Given $R = \{ ( 1,2 ) \}$ over $A = \{ 1,2,3,4 \}$:
$R$ is not reflexive because there's no $(1,1)$ and $(2,2)$.
$R$ is not symmetric because there isn't $( 2,1 )$.
$R$ is anti-symmetric because there isn't $( 2,1 )$.
And $R$ is transitive because there isn't a $(2,x)$ element in $R$.
If $(1,2) \in R \land (2,x) \in R$ is false, then
$(1,2) \in R \land (2,x) \in R \to (1,x) \in R$ is true,
and therefore $R$ is transitive.
Is this correct?
The relation is not reflexive, since $(a,a) \not \in R$ for every $a \in \{1,2,3,4\}$.
The relation is not symmetric, since while $(1,2) \in R$, the reversal $(2,1) \not \in R$.
The relation is anti-symmetric in a vacuous sense: since $(1,2) \in R$ and is the only ordered pair in $R$, there is no "violation" in the sense that since there is no pair of related pairs $(a,b),(b,a) \in R$ with $a \ne b$ to begin with. Thus, anti-symmetry holds trivially.
The relation is transitive, for similar reasons. If $R$ were not transitive, then there would be pairs $(2,x),(x,y) \in R$ for which $(1,y) \not \in R$. However, no $(2,x) \in R$ for any $x$, so there is no issue there. Vacuously, in a sense, $R$ thus is transitive.
...granted, this question is quite old, so I imagine you don't need help now.
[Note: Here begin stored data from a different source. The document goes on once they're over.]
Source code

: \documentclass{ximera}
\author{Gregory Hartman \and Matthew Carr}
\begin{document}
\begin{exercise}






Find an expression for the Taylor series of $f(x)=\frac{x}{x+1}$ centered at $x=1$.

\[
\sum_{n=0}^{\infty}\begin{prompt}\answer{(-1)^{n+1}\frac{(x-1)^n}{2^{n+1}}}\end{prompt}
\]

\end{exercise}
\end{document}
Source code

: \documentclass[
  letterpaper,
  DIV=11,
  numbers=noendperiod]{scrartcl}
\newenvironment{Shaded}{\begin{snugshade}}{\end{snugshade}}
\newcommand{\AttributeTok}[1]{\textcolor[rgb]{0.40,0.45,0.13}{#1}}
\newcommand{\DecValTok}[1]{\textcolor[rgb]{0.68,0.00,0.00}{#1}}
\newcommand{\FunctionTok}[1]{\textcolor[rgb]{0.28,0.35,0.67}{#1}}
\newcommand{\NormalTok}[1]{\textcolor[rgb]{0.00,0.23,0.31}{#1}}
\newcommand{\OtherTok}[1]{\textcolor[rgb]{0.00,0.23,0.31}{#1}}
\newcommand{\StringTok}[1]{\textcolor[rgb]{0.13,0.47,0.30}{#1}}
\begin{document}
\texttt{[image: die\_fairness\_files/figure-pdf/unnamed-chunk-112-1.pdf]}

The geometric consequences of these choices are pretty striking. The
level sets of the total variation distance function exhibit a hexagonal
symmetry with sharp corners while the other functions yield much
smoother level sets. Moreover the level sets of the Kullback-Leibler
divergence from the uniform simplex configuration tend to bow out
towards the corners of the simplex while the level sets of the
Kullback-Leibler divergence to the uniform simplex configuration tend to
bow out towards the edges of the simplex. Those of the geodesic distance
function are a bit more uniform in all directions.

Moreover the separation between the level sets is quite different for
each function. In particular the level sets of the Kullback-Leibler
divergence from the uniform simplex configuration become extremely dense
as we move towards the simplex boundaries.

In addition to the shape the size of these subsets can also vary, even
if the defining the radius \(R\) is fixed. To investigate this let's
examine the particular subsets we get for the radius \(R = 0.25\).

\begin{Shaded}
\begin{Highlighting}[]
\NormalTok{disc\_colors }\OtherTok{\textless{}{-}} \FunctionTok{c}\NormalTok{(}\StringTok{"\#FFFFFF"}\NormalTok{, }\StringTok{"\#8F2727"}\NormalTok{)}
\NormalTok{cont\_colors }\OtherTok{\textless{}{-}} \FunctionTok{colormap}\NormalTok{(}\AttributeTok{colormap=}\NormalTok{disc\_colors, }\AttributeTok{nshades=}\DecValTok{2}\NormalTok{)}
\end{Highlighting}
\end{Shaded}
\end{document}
But hopefully this helps someone in the future, and, if nothing else, gets this question out of the unanswered queue.
Not reflexive since $(1,1,),\ldots,(4,4)$ are missing, and not symmetric since $(2,1)$ is missing, but both antisymmetric and transitive since premises of implications (in their definitions) are not fulfilled.